Changes to the liver allocation system have been proposed to decrease regional variation in access to liver transplant. It is unclear what impact these changes will have on cold ischemia times (CITs) and donor transportation costs. Therefore, we performed a retrospective single center study (2008–2012) measuring liver procurement CIT and transportation costs. Four groups were defined: Local-within driving distance (Local-D, n = 262), Local-flight (Local-F, n = 105), Regional-flight <3 h (Regional <3h, n = 61) and Regional-Flight >3 h (Regional >3h, n = 53). The median travel distance increased in each group, varying from zero miles (Local-D), 196 miles (Local-F), 384 miles (Regional <3 h), to 1647 miles (Regional >3 h). Increasing travel distances did not significantly increase CIT until the flight time was >3 h. The average CIT ranged from 5.0 to 6.0 h for Local-D, Local-F and Regional <3h, but increased to 10 h for Regional >3h (p < 0.0001).

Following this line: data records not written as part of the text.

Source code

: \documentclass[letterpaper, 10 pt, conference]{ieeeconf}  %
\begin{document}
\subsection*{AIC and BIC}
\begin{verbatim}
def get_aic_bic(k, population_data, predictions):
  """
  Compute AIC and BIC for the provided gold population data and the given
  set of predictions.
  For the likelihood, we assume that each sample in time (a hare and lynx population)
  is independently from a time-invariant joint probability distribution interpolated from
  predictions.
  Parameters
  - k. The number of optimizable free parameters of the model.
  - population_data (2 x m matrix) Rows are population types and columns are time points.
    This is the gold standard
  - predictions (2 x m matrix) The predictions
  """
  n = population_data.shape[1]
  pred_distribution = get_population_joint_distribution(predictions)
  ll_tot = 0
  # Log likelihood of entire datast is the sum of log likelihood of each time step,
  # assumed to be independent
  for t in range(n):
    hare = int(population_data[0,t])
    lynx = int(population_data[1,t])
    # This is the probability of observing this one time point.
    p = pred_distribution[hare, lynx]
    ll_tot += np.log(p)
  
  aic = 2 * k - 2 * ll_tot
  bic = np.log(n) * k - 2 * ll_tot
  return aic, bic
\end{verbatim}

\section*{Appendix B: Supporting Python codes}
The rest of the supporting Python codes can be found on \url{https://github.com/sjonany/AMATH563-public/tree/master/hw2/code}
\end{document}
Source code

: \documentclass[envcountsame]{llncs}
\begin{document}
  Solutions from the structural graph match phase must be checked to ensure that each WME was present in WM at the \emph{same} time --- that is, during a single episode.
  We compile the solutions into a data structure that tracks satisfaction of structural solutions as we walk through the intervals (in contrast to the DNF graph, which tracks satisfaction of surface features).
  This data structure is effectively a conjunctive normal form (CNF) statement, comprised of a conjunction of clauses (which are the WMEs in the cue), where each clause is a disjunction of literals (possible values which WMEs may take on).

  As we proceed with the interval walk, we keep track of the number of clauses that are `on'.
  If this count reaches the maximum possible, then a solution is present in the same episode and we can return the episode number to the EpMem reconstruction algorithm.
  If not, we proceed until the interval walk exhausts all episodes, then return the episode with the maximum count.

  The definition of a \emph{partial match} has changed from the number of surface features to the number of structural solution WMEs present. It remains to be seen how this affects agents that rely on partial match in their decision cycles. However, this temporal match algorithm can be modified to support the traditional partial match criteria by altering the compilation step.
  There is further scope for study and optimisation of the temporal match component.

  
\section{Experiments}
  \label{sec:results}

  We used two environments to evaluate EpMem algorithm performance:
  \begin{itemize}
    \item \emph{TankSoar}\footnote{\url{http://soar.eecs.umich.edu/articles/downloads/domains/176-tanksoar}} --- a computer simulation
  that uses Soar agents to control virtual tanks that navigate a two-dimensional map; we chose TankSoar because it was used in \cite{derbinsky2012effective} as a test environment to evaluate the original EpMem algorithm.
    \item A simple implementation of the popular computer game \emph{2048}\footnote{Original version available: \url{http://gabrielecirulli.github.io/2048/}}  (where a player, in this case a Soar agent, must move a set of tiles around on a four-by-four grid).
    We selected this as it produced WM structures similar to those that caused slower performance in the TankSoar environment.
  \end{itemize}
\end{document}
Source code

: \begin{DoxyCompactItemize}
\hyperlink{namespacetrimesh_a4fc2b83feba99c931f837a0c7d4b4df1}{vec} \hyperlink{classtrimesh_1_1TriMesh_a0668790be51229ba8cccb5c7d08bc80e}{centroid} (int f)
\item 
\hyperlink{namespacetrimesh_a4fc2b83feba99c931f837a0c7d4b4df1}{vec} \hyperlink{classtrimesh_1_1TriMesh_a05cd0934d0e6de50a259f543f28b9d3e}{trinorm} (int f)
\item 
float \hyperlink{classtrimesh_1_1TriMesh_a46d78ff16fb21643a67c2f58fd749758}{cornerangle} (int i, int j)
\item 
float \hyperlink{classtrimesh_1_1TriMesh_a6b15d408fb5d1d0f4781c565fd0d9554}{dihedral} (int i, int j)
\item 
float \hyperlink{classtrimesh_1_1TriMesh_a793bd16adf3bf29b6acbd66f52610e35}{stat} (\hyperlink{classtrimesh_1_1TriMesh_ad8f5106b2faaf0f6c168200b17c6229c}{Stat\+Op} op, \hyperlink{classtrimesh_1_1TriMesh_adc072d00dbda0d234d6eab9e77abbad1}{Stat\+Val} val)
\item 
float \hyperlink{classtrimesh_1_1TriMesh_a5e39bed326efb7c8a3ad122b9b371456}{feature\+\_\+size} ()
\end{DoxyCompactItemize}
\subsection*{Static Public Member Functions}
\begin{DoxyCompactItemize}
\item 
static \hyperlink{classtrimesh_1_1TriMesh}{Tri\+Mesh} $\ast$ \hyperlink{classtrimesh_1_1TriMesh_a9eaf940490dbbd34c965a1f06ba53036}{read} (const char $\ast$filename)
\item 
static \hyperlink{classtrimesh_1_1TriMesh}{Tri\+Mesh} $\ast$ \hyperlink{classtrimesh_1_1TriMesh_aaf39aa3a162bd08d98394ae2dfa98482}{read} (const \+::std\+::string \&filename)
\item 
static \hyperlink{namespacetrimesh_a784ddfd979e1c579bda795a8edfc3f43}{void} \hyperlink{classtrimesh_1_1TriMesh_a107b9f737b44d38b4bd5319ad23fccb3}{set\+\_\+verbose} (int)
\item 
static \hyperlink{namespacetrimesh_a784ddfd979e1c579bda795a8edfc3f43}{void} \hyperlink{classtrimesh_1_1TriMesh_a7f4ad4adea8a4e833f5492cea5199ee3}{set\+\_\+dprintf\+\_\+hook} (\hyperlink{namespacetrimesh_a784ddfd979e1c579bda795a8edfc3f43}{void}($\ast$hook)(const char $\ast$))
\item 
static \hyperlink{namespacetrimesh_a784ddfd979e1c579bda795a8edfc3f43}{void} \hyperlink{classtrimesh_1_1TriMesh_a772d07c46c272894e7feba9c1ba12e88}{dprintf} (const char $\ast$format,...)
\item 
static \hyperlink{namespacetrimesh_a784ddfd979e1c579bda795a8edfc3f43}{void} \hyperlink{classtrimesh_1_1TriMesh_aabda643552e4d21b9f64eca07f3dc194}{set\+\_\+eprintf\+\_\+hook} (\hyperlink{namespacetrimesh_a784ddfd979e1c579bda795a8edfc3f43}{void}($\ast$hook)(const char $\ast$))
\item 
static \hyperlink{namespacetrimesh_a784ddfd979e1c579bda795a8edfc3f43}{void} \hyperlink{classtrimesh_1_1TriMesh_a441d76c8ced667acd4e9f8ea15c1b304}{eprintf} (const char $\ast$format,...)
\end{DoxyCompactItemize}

Transportation costs increased with greater distance traveled: Local-D $101, Local-F $1993, Regional <3h $8324 and Regional >3 h $27 810 (p < 0.0001). With proposed redistricting, local financial modeling suggests that the average liver donor procurement transportation variable direct costs will increase from $2415 to $7547/liver donor, an increase of 313%. These findings suggest that further discussion among transplant centers and insurance providers is needed prior to policy implementation.